##### Records to process
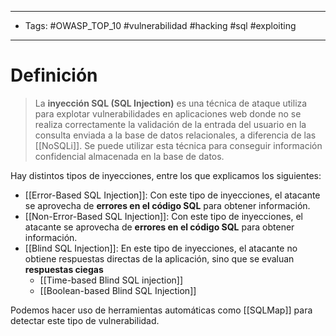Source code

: ----------------
- Tags: #OWASP_TOP_10 #vulnerabilidad #hacking #sql  #exploiting 
----------
# Definición

> La **inyección SQL (SQL Injection)** es una técnica de ataque utiliza para explotar vulnerabilidades en aplicaciones web donde no se realiza correctamente la validación de la entrada del usuario en la consulta enviada a la base de datos relacionales, a diferencia de las [[NoSQLi]]. Se puede utilizar esta técnica para conseguir información confidencial almacenada en la base de datos.

Hay distintos tipos de inyecciones, entre los que explicamos los siguientes:
- [[Error-Based SQL Injection]]: Con este tipo de inyecciones, el atacante se aprovecha de **errores en el código SQL** para obtener información. 
- [[Non-Error-Based SQL Injection]]: Con este tipo de inyecciones, el atacante se aprovecha de **errores en el código SQL** para obtener información. 
- [[Blind SQL Injection]]: En este tipo de inyecciones, el atacante no obtiene respuestas directas de la aplicación, sino que se evaluan **respuestas ciegas**
  - [[Time-based Blind SQL injection]]
  - [[Boolean-based Blind SQL Injection]]


Podemos hacer uso de herramientas automáticas como [[SQLMap]] para detectar este tipo de vulnerabilidad.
##########
Only the lines from the one containing "base de datos." through the end of the data above are wanted, both ends included; restate them word for word.

Task result —
> La **inyección SQL (SQL Injection)** es una técnica de ataque utiliza para explotar vulnerabilidades en aplicaciones web donde no se realiza correctamente la validación de la entrada del usuario en la consulta enviada a la base de datos relacionales, a diferencia de las [[NoSQLi]]. Se puede utilizar esta técnica para conseguir información confidencial almacenada en la base de datos.

Hay distintos tipos de inyecciones, entre los que explicamos los siguientes:
- [[Error-Based SQL Injection]]: Con este tipo de inyecciones, el atacante se aprovecha de **errores en el código SQL** para obtener información. 
- [[Non-Error-Based SQL Injection]]: Con este tipo de inyecciones, el atacante se aprovecha de **errores en el código SQL** para obtener información. 
- [[Blind SQL Injection]]: En este tipo de inyecciones, el atacante no obtiene respuestas directas de la aplicación, sino que se evaluan **respuestas ciegas**
  - [[Time-based Blind SQL injection]]
  - [[Boolean-based Blind SQL Injection]]


Podemos hacer uso de herramientas automáticas como [[SQLMap]] para detectar este tipo de vulnerabilidad.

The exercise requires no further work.